Airbus is Landing Flying Cars with Lasers

The octocopter PAV will utilize lasers and an autonomous technology called Peregrine.

Airbus Vahana
Airbus A^3 has teamed with Near Earth Autonomy to develop the Vahana flying car's laser-guided landing system.Airbus

Okay, so it's not a flying car in the sense we grew up imagining, but Airbus A^3's octocopter personal aerial vehicle, Vahana, is still quite impressive.

Utilizing eight propellers mounted on rotating wings, Vahana is capable of vertical take-off and horizontal flight. The landing, however, is where it gets tricky.

"Takeoff is fairly scripted," Sanjiv Signh, the CEO of Near Earth Autonomy — a company that makes sensors and robotic controls for aerial vehicles like drones — told Wired. "But the landing site may not be ready to take a vehicle. Maybe something went wrong, and there's already a vehicle on deck."

That’s where Vahana’s onboard lasers and Near Earth Autonomy technology, Peregrine, come into play. Mounted under the fuselage, it contains lidar, inertial measurement, GPS sensors and plenty of processing power.

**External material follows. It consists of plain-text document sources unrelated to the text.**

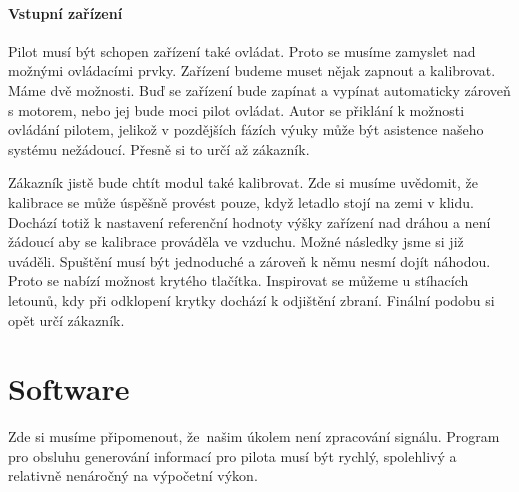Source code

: 	\paragraph{Vstupní zařízení}		
		Pilot musí být schopen zařízení také ovládat. Proto se musíme zamyslet nad možnými ovládacími prvky.
		Zařízení budeme muset nějak zapnout a kalibrovat. Máme dvě možnosti. Buď se zařízení bude zapínat a vypínat automaticky zároveň s motorem, nebo jej bude moci pilot ovládat. Autor se přiklání k možnosti ovládání pilotem, jelikož v pozdějších fázích výuky může být asistence našeho systému nežádoucí. Přesně si to určí až zákazník.\par
		Zákazník jistě bude chtít modul také kalibrovat. Zde si musíme uvědomit, že kalibrace se může úspěšně provést pouze, když letadlo stojí na zemi v klidu. Dochází totiž k nastavení referenční hodnoty výšky zařízení nad dráhou a není žádoucí aby se kalibrace prováděla ve vzduchu. Možné následky jsme si již uváděli. Spuštění musí být jednoduché a zároveň k němu nesmí dojít náhodou. Proto se nabízí možnost krytého tlačítka. Inspirovat se můžeme u stíhacích letounů, kdy při odklopení krytky dochází k odjištění zbraní. Finální podobu si opět určí zákazník.
	
	\section{Software}\label{navrhReseni::software}
		Zde si musíme připomenout, že~našim úkolem není zpracování signálu. Program pro obsluhu generování informací pro pilota musí být rychlý, spolehlivý a relativně nenáročný na výpočetní výkon.
		

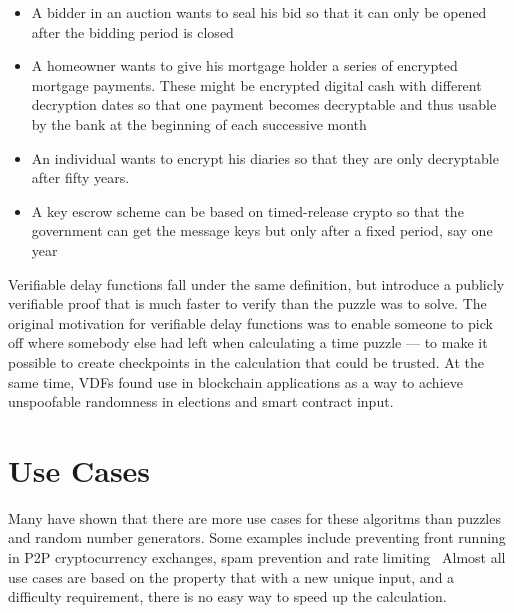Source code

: \begin{itemize}
	\item A bidder in an auction wants to seal his bid so that it can only be opened after the bidding period is closed 
	\item A homeowner wants to give his mortgage holder a series of encrypted mortgage payments. These might be encrypted digital cash with different decryption dates so that one payment becomes decryptable and thus usable by the bank at the beginning of each successive month
	\item An individual wants to encrypt his diaries so that they are only decryptable after fifty years.
	\item A key escrow scheme can be based on timed-release crypto so that the government can get the message keys but only after a fixed period, say one year
\end{itemize}

Verifiable delay functions fall under the same definition, but introduce a publicly verifiable proof that is much faster to verify than the puzzle was to solve. The original motivation for verifiable delay functions was to enable someone to pick off where somebody else had left when calculating a time puzzle --- to make it possible to create checkpoints in the calculation that could be trusted. At the same time, VDFs found use in blockchain applications as a way to achieve unspoofable randomness in elections and smart contract input.

\section{Use Cases}
Many have shown that there are more use cases for these algoritms than puzzles and random number generators. Some examples include preventing front running in P2P cryptocurrency exchanges, spam prevention and rate limiting~\cite{noauthor_undated-hk} Almost all use cases are based on the property that with a new unique input, and a difficulty requirement, there is no easy way to speed up the calculation.


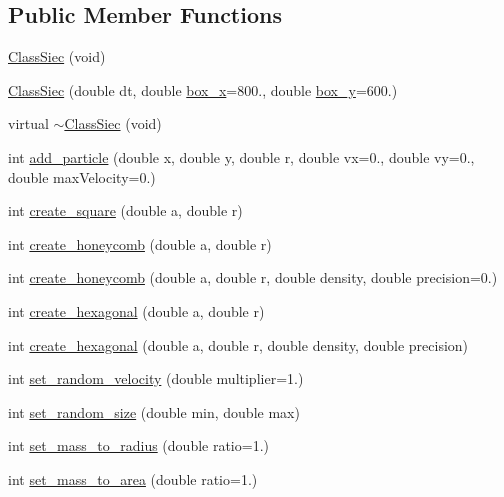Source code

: \subsection*{Public Member Functions}
\begin{DoxyCompactItemize}
\item 
\mbox{\hyperlink{classClassSiec_ae87ded45ef76f08bf3116f3a933126a1}{Class\+Siec}} (void)
\item 
\mbox{\hyperlink{classClassSiec_a3a1c1350b50c564e85ff7371bff71777}{Class\+Siec}} (double dt, double \mbox{\hyperlink{classClassSiec_a8ebc9e2a0a8f7ccf4736482aa2a5f673}{box\+\_\+x}}=800., double \mbox{\hyperlink{classClassSiec_a51b98a4d58f22b84e410eaf2c7b31c4b}{box\+\_\+y}}=600.)
\item 
virtual \mbox{\hyperlink{classClassSiec_a0a4837ae00000cb4bc7a1f0deca000b5}{$\sim$\+Class\+Siec}} (void)
\item 
int \mbox{\hyperlink{classClassSiec_a6f31c5bea93923e8a83e810a1443e9d7}{add\+\_\+particle}} (double x, double y, double r, double vx=0., double vy=0., double max\+Velocity=0.)
\item 
int \mbox{\hyperlink{classClassSiec_a4b34a96c2302a69832378955e515349c}{create\+\_\+square}} (double a, double r)
\item 
int \mbox{\hyperlink{classClassSiec_a67d2e9b6ac5a7031d153336071fe0b1a}{create\+\_\+honeycomb}} (double a, double r)
\item 
int \mbox{\hyperlink{classClassSiec_a293f258a3a45122d0d59bd6b827f0442}{create\+\_\+honeycomb}} (double a, double r, double density, double precision=0.)
\item 
int \mbox{\hyperlink{classClassSiec_af9d21e3ef4441737d3c64271c5752532}{create\+\_\+hexagonal}} (double a, double r)
\item 
int \mbox{\hyperlink{classClassSiec_a89393fb8f724ede8d628e46018e692a3}{create\+\_\+hexagonal}} (double a, double r, double density, double precision)
\item 
int \mbox{\hyperlink{classClassSiec_a29968ccc2e9318ca89ae0b3dac4a390d}{set\+\_\+random\+\_\+velocity}} (double multiplier=1.)
\item 
int \mbox{\hyperlink{classClassSiec_a4b63c475330f7b0c96a244f55a624fac}{set\+\_\+random\+\_\+size}} (double min, double max)
\item 
int \mbox{\hyperlink{classClassSiec_a361b139e9734e15599847d2060d85d6b}{set\+\_\+mass\+\_\+to\+\_\+radius}} (double ratio=1.)
\item 
int \mbox{\hyperlink{classClassSiec_aa2eff85fe7fc842b2d0631118d533154}{set\+\_\+mass\+\_\+to\+\_\+area}} (double ratio=1.)

\end{DoxyCompactItemize}

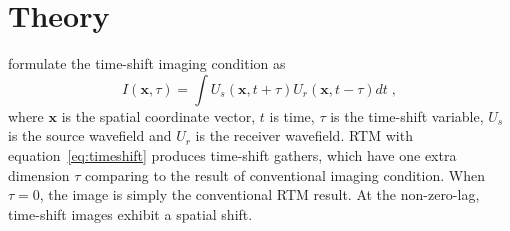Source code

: \begin{comment}
The RTM method based on directly solving the two-way wave equation has been developed more than thirty years ago \cite[]{baysal83,mcmechan83,whitmore83}. 
Dispite its ability of dealing with large lateral velocity variation and imposing no dip limitations on the images, it hasn't found its way
into the mainstream industry until recently, which was mainly caused by its extremely expensive computational cost when compared to other migration methods \cite[]{dussaud08}.
Today's seismic imaging in complex geology requires both RTM and wide-azimuth, multi-azimuth or full-azimuth converage data, meaning the imaging process becomes
significantly more expensive.

To resolve this problem, researchers have developed many methods, either based on high performance tools or by designing new algorithms.
Parallel computing has been very commonly used in RTM due to its characteristic of easily being parallelized. 
For example, \cite{chu08} used a pseudospectral and finite difference hybrid approach to solve large-scale seismic modeling and RTM problems using MPI
on disributed memory systems.
\cite{foltinek09} gave an overview of an implementation of RTM on heterogeneous multi-core hardware based on GPUs and demonstrated 
the advantage of industrial-scale RTM on GPU hardware.
Phase encoding method \cite[]{morton98,romero00} is also very effective in reducing the computing time for common-shot RTM.
For example, \cite[]{zhang07} introduced a harmonic-source phase-encoding to allow increased efficiency in a delayed-shot RTM.
\cite{perrone09} compared the effects of different shot encoding functions for RTM.
Some algorithms capable of balancing the accuracy and efficiency of RTM are also proposed.
For example, \cite{fomel13} proposed to use lowrank approximation to implement  wave extrapolation, which provides a very flexible control 
between the accuracy and efficiency of RTM by setting different rank values.

However, phase encoded data causes strong crosstalk in RTM images,
and the algorithms capable of compromising accuracy for efficiency have a very limited efficiency gain.
\end{comment}

\section{Theory}
\cite{sava06} formulate the time-shift imaging condition as
\begin{equation}
I(\mathbf{x},\tau) = \int U_s(\mathbf{x},t+\tau) U_r(\mathbf{x},t-\tau) dt \; ,
\label{eq:timeshift}
\end{equation}
where $\mathbf{x}$ is the spatial coordinate vector, $t$ is time, $\tau$ is the time-shift variable, $U_s$ is the source wavefield
and $U_r$ is the receiver wavefield.
RTM with equation~\ref{eq:timeshift} produces time-shift gathers, which have one extra dimension $\tau$ 
comparing to the result of conventional imaging condition.
When $\tau=0$, the image is simply the conventional RTM result. 
At the non-zero-lag, time-shift images exhibit a spatial shift.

Once the Vahana drops below 65 feet its laser begins a three-dimensional scan, sending data back and suggesting the best landing zone.

While PAV technology has come a long way since the Moller M400 Skycar blunders, some industry leaders believe we're a long way from fully autonomous flight.

“Today you have several sensor systems which are available to provide information on the surroundings to detect moving objects or human forms,” says Neva Aerospace CEO Robert Vergnes. “But the software which is going to make decisions does not yet exist.”